Aside from your home, it’s likely that your pension will be your most valuable asset, and choosing when to cash it in is an important part of the retirement planning process. Once you’ve decided whether flexi-access drawdown or an annuity is best suited to your needs you can crystallise your pension and begin drawing an income from it.
Crystallising your pension
A crystallised pension is the opposite of an uncrystallised pension, which is the name for a pension that hasn’t been cashed in via drawdown or an annuity. Crystallising your pension is the process of freeing up your investments and obtaining access to your pension savings. Crystallised pensions sit outside your estate for tax purposes, and while your funds are readily available, you won’t have to pay any tax on your crystallised pension until you start taking money from it.
The first thing you can do with a crystallised pension is withdraw up to 25% of it as a tax-free lump sum.
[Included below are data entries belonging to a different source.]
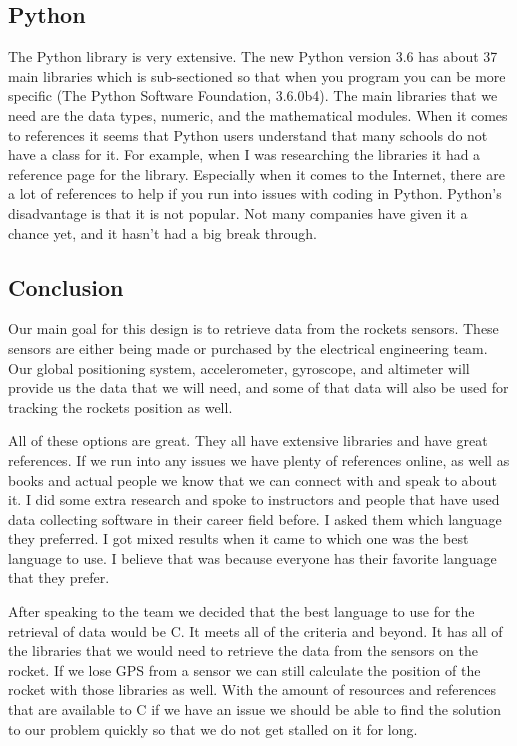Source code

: \documentclass[10pt,draftclsnofoot,onecolumn]{IEEEtran}
\begin{document}
	\subsection{Python}
   	The Python library is very extensive. 
	The new Python version 3.6 has about 37 main libraries which is sub-sectioned so that when you program you can be more
	specific (The Python Software Foundation, 3.6.0b4). 
	The main libraries that we need are the data types, numeric, and the mathematical modules. 
	When it comes to references it seems that Python users understand that many schools do not have a class for it. 
	For example, when I was researching the libraries it had a reference page for the library. 
	Especially when it comes to the Internet, there are a lot of references to help if you run into issues with coding in Python.
	Python’s disadvantage is that it is not popular. 
	Not many companies have given it a chance yet, and it hasn’t had a big break through.  

   	\subsection{Conclusion}
  	Our main goal for this design is to retrieve data from the rockets sensors. 
   	These sensors are either being made or purchased by the electrical engineering team. 
   	Our global positioning system, accelerometer, gyroscope, and altimeter will provide us the data that we will need, and 
   	some of that data will also be used for tracking the rockets position as well.
   	
    All of these options are great. They all have extensive libraries and have great references. 
	If we run into any issues we have plenty of references online, as well as books and actual people we know that we can connect
	with and speak to about it. 
	I did some extra research and spoke to instructors and people that have used data collecting software in their career field
	before. 
	I asked them which language they preferred. 
	I got mixed results when it came to which one was the best language to use. 
	I believe that was because everyone has their favorite language that they prefer.  

      	After speaking to the team we decided that the best language to use for the retrieval of data would be C. 
	It meets all of the criteria and beyond. 
	It has all of the libraries that we would need to retrieve the data from the sensors on the rocket. 
	If we lose GPS from a sensor we can still calculate the position of the rocket with those libraries as well. 
	With the amount of resources and references that are available to C if we have an issue we should be able to find the solution
	to our problem quickly so that we do not get stalled on it for long.  
\end{document}
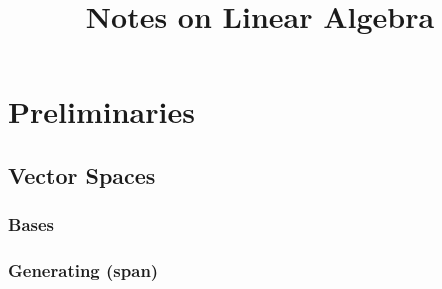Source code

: 


\title{Notes on Linear Algebra}

\maketitle

\chapter{Preliminaries}
\section{Vector Spaces}







\newpage
\subsection{Bases}
\subsection{Generating (span)}
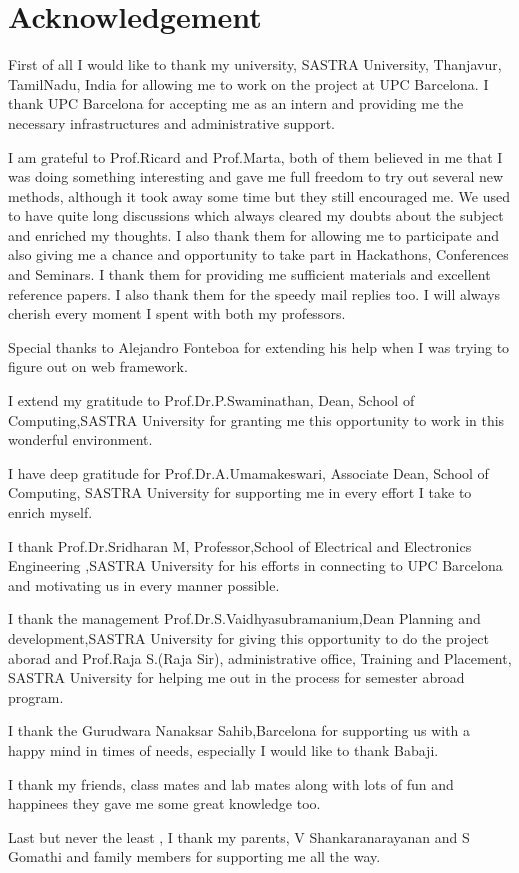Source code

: \newpage
\clearpage
\newpage
\section*{Acknowledgement}
First of all I would like to thank my university, SASTRA University, Thanjavur, TamilNadu, India for allowing me to work on the project at UPC Barcelona. I thank UPC Barcelona for accepting me as an intern and providing me the necessary infrastructures and administrative support. 
\par I am grateful to Prof.Ricard and Prof.Marta, both of them believed in me that I was doing something interesting and gave me full freedom to try out several new methods, although it took away some time but they still encouraged me. We used to have quite long discussions which always cleared my doubts about the subject and enriched my thoughts. I also thank them for allowing me to participate and also giving me a chance and opportunity to take part in Hackathons, Conferences and Seminars. I thank them for providing me sufficient materials and excellent reference papers. I also thank them for the speedy mail replies too. I will always cherish every moment I spent with both my professors. 
\par Special thanks to Alejandro Fonteboa for extending his help when I was trying to figure out on web framework. 
\par  I extend my gratitude to Prof.Dr.P.Swaminathan, Dean, School of Computing,SASTRA University for granting me this opportunity to work in this wonderful environment.
\par 
I have deep gratitude for Prof.Dr.A.Umamakeswari, Associate Dean, School of Computing, SASTRA University for supporting me in every effort I take to enrich myself.
\par 
I thank Prof.Dr.Sridharan M, Professor,School of Electrical and Electronics Engineering ,SASTRA University for his efforts in connecting to UPC Barcelona and motivating us in every manner possible.
\par 
I thank the management Prof.Dr.S.Vaidhyasubramanium,Dean Planning and development,SASTRA University for giving this opportunity to do the project aborad and Prof.Raja S.(Raja Sir), administrative office, Training and Placement, SASTRA University for helping me out in the process for semester abroad program.
\par 
I thank the Gurudwara Nanaksar Sahib,Barcelona for supporting us with a happy mind in times of needs, especially I would like to thank Babaji.
\par I thank my friends, class mates and lab mates along with lots of fun and happinees they gave me some great knowledge too.
\par 
Last but never the least , I thank my parents, V Shankaranarayanan and S Gomathi and family members for supporting me all the way.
This can also be known as a pension commencement lump sum (PCLS), and is one of the main benefits of crystallising a pension. The remaining 75% of your pension is subject to income tax at the point of withdrawal of 20% for basic rate taxpayers, 40% for higher rate and 45% for additional rate taxpayers.
Once you’ve crystallised your pension and taken your tax-free lump sum, you can choose between drawdown and purchasing an annuity. Drawdown allows you to keep your funds invested but, at the same time, gives you access to your money as and when you need it. An annuity can be purchased to secure a fixed retirement income for an agreed period, or for the rest of your life, depending on the type you buy. It’s worth noting that you can choose drawdown before going on to purchase an annuity, however once you buy an annuity you’ll be locked in.
Crystallised pension rules
To crystallise your pension you must be aged 55 or older, or meet strict conditions for accessing your pension early. You can choose to crystallise your defined contribution or personal pension anytime from the age of 55.
A crystallised funds pension lump sum is a popular way of accessing your funds, however you can also take an uncrystallised funds pension lump sum (UFPLS), if you don’t intend to buy an annuity or enter into a drawdown scheme. If you choose this method then every payment you take will be 25% tax-free with income tax charged on the remaining 75%.
Please note that the age to access your pension will increase from 55 to 57 in 2028.
Drawdown and annuities
Drawdown is simple with PensionBee. Our service combines all of your old pensions into one easy to manage online plan. Funds are managed by some of the biggest global investment firms such as BlackRock, State Street Global Advisors, HSBC and Legal & General.
You may also consider purchasing an annuity, a financial product designed to pay you a regular income using your pension savings. PensionBee’s partnered with Legal & General to offer a pension annuity to anyone who would prefer a different option to our drawdown service.
Alternatively, you could also combine an annuity with drawdown. This means using part of your pension to purchase an annuity, giving you a guaranteed regular income, alongside the flexibility of drawdown to make ad-hoc withdrawals as you leave the rest of your pension pot invested with the potential for it to grow in value over time.
You’ll be able to track how your funds are performing through an online dashboard and once you reach 55 you can access your money in just a few simple steps. As long as there are no issues verifying your bank details, it will take around 10 working days for you to receive your money.
Risk warning
As always with investments, your capital is at risk. The value of your investment can go down as well as up, and you may get back less than you invest. This information should not be regarded as financial advice.